# RECORD EXCERPTS:
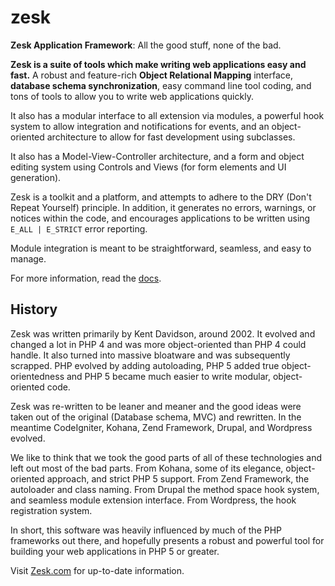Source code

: # zesk

**Zesk Application Framework**: All the good stuff, none of the bad.

**Zesk is a suite of tools which make writing web applications easy and fast.** A robust and feature-rich **Object Relational Mapping** interface, **database schema synchronization**, easy command line tool coding, and tons of tools to allow you to write web applications quickly. 

It also has a modular interface to all extension via modules, a powerful hook system to allow integration and notifications for events, and an object-oriented architecture to allow for fast development using subclasses.

It also has a Model-View-Controller architecture, and a form and object editing system using Controls and Views (for form elements and UI generation).

Zesk is a toolkit and a platform, and attempts to adhere to the DRY (Don't Repeat Yourself) principle. In addition, it generates no errors, warnings, or notices within the code, and encourages applications to be written using `E_ALL | E_STRICT` error reporting.

Module integration is meant to be straightforward, seamless, and easy to manage.

For more information, read the [docs](./docs/index.md).

## History 

Zesk was written primarily by Kent Davidson, around 2002. It evolved and changed a lot in PHP 4 and was more object-oriented than PHP 4 could handle. It also turned into massive bloatware and was subsequently scrapped. PHP evolved by adding autoloading, PHP 5 added true object-orientedness and PHP 5 became much easier to write modular, object-oriented code.

Zesk was re-written to be leaner and meaner and the good ideas were taken out of the original (Database schema, MVC) and rewritten. In the meantime CodeIgniter, Kohana, Zend Framework, Drupal, and Wordpress evolved.

We like to think that we took the good parts of all of these technologies and left out most of the bad parts. From Kohana, some of its elegance, object-oriented approach, and strict PHP 5 support. From Zend Framework, the autoloader and class naming. From Drupal the method space hook system, and seamless module extension interface. From Wordpress, the hook registration system.

In short, this software was heavily influenced by much of the PHP frameworks out there, and hopefully presents a robust and powerful tool for building your web applications in PHP 5 or greater.

Visit [Zesk.com](http://zesk.com) for up-to-date information.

# ACTION ITEM:
Pictures excluded, repeat the material above from its first line through the line containing "It also has a Model-View-Controller", both included.

# REPLY:
Source code

: # zesk

**Zesk Application Framework**: All the good stuff, none of the bad.

**Zesk is a suite of tools which make writing web applications easy and fast.** A robust and feature-rich **Object Relational Mapping** interface, **database schema synchronization**, easy command line tool coding, and tons of tools to allow you to write web applications quickly. 

It also has a modular interface to all extension via modules, a powerful hook system to allow integration and notifications for events, and an object-oriented architecture to allow for fast development using subclasses.

It also has a Model-View-Controller architecture, and a form and object editing system using Controls and Views (for form elements and UI generation).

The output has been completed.